Task material:
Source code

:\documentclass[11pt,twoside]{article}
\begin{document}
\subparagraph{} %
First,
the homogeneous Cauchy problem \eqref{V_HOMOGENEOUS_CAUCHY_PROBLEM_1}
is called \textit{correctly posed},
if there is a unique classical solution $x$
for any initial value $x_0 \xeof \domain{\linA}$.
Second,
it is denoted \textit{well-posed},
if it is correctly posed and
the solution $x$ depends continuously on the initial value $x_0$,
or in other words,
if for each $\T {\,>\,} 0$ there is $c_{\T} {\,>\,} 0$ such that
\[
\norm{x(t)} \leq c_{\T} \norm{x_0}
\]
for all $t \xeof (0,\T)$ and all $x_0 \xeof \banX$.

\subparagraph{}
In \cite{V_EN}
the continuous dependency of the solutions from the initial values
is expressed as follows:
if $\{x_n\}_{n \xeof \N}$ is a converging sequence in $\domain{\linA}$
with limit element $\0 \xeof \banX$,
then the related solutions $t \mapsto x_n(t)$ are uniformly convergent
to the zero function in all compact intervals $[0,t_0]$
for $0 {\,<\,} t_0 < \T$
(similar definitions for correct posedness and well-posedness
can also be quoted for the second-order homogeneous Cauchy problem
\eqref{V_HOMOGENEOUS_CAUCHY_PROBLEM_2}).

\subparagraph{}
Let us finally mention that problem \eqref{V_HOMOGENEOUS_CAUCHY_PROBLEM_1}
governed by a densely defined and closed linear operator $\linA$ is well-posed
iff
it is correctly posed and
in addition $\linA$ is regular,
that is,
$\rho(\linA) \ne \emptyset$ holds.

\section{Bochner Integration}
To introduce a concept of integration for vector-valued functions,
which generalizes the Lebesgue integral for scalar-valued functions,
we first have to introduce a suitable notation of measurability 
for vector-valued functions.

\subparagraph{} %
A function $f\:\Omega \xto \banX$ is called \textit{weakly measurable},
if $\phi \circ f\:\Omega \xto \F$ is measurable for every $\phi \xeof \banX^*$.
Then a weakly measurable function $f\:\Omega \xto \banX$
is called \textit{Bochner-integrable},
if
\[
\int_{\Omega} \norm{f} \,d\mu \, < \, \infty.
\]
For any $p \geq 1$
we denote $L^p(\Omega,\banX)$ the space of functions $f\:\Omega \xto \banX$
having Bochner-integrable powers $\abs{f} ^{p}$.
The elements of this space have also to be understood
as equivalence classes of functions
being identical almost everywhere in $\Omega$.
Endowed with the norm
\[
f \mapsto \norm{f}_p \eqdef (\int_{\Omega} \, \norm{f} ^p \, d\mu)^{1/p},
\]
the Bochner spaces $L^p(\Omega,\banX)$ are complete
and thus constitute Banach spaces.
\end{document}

Exercise details: In the listing above, find the line containing "if there is a unique classical solution $x$" and the line containing "or in other". Output them and every line between, exactly, and nothing else.

Exercise response:
if there is a unique classical solution $x$
for any initial value $x_0 \xeof \domain{\linA}$.
Second,
it is denoted \textit{well-posed},
if it is correctly posed and
the solution $x$ depends continuously on the initial value $x_0$,
or in other words,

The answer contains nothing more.